▸ DATASET EXCERPTS:
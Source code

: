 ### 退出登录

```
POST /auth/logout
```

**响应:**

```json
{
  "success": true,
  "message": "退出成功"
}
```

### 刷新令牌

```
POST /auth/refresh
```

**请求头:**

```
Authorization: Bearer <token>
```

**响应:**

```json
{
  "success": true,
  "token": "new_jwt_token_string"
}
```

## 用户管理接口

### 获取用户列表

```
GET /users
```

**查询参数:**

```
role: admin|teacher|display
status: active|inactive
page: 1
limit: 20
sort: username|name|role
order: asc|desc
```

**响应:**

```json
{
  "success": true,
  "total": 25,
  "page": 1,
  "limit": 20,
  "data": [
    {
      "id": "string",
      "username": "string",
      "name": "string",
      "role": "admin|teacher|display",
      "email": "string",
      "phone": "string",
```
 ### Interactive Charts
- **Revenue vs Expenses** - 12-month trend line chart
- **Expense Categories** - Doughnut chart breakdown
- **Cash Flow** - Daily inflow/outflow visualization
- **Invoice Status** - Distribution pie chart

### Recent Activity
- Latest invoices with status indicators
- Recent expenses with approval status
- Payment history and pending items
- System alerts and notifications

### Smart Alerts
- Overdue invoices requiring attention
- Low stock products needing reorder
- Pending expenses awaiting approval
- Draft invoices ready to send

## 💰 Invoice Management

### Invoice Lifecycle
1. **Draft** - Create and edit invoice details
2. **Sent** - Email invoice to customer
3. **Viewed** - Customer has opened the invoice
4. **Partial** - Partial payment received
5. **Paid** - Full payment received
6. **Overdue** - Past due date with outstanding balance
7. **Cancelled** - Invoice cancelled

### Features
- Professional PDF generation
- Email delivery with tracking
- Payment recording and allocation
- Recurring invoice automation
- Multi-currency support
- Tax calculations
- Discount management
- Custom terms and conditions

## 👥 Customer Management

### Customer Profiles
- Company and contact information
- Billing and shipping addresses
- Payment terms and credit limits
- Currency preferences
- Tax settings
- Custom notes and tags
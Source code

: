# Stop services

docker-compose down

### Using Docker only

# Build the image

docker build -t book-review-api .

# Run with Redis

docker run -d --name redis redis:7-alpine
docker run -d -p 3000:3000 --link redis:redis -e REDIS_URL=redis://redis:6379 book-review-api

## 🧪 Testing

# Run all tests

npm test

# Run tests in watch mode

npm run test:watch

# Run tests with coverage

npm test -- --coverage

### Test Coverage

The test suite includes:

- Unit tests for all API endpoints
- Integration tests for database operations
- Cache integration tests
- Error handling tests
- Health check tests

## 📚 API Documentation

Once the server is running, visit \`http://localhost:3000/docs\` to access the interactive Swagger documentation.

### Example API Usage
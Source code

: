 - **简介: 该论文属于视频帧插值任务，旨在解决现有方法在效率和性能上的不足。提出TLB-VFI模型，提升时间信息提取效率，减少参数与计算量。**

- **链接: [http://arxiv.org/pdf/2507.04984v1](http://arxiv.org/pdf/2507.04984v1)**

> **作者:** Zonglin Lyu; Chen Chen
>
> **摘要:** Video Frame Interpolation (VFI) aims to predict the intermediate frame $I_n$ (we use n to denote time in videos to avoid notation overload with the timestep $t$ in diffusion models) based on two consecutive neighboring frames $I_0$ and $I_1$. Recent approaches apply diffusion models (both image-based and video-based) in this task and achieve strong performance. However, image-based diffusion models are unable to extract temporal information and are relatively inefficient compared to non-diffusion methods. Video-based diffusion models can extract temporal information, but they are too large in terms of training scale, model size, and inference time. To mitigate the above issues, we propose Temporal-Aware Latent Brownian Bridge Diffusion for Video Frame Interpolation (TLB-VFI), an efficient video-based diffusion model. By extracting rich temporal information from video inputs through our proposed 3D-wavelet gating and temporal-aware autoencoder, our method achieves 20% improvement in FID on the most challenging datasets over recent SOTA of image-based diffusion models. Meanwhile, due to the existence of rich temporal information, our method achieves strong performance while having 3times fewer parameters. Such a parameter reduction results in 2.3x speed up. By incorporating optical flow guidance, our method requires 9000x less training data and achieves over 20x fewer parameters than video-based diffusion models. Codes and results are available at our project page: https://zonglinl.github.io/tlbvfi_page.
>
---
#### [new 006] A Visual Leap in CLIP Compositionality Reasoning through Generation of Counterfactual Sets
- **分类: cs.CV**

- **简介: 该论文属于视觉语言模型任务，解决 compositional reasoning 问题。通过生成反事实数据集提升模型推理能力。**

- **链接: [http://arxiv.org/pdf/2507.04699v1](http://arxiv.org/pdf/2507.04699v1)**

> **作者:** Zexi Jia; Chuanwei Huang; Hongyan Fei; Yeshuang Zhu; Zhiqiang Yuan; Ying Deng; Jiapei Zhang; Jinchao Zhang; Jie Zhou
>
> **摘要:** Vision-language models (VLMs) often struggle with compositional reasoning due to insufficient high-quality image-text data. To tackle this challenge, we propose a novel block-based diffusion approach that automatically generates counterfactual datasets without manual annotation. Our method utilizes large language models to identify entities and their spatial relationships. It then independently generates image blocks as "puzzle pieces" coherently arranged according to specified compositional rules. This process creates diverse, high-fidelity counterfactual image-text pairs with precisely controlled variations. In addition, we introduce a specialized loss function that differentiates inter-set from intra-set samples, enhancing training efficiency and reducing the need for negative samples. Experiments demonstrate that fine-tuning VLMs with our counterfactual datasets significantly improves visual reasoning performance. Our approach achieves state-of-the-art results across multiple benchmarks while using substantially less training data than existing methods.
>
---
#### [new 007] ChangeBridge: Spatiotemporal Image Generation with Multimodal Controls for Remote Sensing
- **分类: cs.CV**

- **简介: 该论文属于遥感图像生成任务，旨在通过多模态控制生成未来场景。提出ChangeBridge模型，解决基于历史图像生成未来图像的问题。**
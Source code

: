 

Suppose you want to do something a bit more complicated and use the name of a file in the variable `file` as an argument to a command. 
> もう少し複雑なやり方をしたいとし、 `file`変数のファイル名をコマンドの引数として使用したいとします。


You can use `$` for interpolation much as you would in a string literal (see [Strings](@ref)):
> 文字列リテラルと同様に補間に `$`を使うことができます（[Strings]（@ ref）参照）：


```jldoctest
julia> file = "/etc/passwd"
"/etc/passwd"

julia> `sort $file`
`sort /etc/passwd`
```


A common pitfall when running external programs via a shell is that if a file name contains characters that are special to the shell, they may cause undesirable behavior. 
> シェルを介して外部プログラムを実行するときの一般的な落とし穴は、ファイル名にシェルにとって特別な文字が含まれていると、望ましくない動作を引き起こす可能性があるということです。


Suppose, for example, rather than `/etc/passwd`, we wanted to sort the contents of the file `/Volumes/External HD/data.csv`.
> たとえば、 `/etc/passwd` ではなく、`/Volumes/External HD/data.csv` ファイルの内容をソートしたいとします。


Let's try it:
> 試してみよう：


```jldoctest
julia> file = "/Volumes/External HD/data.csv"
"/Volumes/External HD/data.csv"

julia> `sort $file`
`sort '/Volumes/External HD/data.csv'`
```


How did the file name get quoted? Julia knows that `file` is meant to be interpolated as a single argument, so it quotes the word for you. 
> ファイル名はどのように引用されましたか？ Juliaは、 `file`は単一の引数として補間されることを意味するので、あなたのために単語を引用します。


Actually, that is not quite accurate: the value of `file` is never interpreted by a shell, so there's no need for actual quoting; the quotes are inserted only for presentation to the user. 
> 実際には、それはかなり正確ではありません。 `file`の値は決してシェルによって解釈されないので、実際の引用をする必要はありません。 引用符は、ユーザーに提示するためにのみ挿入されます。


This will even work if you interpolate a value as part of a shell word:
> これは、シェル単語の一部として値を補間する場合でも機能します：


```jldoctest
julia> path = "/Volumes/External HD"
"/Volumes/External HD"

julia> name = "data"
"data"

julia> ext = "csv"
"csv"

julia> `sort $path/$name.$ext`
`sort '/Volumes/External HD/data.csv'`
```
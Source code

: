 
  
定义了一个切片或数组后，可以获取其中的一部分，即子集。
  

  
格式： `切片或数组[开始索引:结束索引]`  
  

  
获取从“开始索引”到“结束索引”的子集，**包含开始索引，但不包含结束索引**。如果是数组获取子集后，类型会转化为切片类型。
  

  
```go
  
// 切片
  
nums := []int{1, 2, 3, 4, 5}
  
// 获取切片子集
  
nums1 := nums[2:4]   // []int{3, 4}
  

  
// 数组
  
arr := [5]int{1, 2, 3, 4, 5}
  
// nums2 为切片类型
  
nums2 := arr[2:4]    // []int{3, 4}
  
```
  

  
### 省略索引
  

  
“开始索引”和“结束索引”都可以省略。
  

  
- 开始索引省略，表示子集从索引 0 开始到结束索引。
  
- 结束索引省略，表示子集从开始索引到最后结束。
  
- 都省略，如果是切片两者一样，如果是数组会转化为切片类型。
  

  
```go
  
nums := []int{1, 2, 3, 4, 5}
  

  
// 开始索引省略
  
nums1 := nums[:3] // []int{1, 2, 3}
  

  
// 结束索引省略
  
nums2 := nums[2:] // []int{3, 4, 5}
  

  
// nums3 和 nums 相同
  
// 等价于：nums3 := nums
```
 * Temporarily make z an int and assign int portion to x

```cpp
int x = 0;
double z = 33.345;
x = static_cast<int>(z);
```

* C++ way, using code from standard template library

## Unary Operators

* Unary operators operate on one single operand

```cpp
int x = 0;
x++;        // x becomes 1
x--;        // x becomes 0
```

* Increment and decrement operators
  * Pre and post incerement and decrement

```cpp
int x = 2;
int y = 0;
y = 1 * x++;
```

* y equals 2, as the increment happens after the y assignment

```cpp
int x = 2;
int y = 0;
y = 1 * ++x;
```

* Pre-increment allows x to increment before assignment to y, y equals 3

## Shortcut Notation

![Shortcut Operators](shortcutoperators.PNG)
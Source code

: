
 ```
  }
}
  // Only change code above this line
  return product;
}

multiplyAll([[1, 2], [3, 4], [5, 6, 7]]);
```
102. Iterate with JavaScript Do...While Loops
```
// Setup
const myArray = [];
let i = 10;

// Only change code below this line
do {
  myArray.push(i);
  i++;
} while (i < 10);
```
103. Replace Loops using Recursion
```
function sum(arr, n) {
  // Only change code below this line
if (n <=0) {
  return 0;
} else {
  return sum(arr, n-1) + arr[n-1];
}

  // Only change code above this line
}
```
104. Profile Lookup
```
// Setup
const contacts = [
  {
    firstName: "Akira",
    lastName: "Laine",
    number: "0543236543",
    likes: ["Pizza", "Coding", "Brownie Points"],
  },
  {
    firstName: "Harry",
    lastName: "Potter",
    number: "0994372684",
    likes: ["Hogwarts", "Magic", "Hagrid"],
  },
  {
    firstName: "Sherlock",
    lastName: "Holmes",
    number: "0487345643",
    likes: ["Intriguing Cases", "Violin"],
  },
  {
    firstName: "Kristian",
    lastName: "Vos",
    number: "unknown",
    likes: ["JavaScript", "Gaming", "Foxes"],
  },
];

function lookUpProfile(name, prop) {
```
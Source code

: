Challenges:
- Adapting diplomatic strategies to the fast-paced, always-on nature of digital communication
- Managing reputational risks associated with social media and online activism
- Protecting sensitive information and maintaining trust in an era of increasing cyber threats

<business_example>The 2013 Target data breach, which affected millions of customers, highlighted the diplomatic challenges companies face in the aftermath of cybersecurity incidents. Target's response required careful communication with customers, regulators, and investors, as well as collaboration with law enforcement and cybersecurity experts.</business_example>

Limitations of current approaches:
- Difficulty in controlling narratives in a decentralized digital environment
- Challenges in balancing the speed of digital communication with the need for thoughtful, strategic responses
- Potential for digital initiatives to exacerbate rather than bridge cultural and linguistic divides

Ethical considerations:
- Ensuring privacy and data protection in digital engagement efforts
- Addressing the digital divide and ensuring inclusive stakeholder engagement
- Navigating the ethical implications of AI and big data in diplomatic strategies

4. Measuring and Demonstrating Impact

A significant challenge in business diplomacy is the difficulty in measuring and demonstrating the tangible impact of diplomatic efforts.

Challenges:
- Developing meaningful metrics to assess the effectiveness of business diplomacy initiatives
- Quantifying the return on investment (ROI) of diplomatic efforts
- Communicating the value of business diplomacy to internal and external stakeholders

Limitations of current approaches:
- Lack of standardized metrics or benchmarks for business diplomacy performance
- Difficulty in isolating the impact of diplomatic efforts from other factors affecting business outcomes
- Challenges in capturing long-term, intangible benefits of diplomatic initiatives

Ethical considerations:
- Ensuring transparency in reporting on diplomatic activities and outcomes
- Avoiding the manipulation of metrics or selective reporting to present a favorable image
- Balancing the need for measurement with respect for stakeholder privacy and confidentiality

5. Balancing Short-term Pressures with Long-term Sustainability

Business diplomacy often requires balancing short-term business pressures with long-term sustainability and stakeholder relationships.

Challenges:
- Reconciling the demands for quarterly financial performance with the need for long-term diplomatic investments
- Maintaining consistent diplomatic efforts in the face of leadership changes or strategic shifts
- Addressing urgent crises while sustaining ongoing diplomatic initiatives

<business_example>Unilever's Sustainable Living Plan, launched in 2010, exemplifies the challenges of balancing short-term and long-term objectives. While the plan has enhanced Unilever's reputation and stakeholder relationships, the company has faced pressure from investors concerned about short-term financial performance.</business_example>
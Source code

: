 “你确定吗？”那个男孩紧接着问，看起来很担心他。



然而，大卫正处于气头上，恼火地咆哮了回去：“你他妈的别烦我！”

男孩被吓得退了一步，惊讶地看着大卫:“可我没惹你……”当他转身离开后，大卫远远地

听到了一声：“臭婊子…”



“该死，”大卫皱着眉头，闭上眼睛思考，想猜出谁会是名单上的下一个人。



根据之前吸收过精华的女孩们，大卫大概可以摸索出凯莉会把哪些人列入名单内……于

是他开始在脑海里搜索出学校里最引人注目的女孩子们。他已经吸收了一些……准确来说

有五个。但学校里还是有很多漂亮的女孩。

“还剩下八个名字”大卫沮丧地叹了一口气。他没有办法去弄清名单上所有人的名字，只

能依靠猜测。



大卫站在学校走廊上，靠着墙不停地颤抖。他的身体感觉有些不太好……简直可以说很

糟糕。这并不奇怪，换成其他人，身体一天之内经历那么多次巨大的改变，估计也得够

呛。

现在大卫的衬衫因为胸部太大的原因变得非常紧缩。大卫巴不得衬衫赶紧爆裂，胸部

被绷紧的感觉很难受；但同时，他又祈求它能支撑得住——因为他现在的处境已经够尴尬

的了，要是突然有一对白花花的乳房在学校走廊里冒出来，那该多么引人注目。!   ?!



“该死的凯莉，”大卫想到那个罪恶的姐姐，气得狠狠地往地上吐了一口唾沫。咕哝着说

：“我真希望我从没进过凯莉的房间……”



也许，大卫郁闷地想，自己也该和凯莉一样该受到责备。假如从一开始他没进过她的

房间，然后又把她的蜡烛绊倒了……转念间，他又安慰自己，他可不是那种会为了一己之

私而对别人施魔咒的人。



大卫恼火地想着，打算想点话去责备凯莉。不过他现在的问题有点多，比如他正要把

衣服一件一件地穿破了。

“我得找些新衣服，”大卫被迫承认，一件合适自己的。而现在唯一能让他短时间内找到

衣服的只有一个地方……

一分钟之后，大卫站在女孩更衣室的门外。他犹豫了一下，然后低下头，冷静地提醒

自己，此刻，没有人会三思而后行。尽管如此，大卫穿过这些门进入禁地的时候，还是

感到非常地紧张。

▸ EXERCISE: Where a line of the data holds "information", show that line.

▸ REPLY TO THE EXERCISE:
- Company and contact information
> **摘要:** Video Frame Interpolation (VFI) aims to predict the intermediate frame $I_n$ (we use n to denote time in videos to avoid notation overload with the timestep $t$ in diffusion models) based on two consecutive neighboring frames $I_0$ and $I_1$. Recent approaches apply diffusion models (both image-based and video-based) in this task and achieve strong performance. However, image-based diffusion models are unable to extract temporal information and are relatively inefficient compared to non-diffusion methods. Video-based diffusion models can extract temporal information, but they are too large in terms of training scale, model size, and inference time. To mitigate the above issues, we propose Temporal-Aware Latent Brownian Bridge Diffusion for Video Frame Interpolation (TLB-VFI), an efficient video-based diffusion model. By extracting rich temporal information from video inputs through our proposed 3D-wavelet gating and temporal-aware autoencoder, our method achieves 20% improvement in FID on the most challenging datasets over recent SOTA of image-based diffusion models. Meanwhile, due to the existence of rich temporal information, our method achieves strong performance while having 3times fewer parameters. Such a parameter reduction results in 2.3x speed up. By incorporating optical flow guidance, our method requires 9000x less training data and achieves over 20x fewer parameters than video-based diffusion models. Codes and results are available at our project page: https://zonglinl.github.io/tlbvfi_page.
- Protecting sensitive information and maintaining trust in an era of increasing cyber threats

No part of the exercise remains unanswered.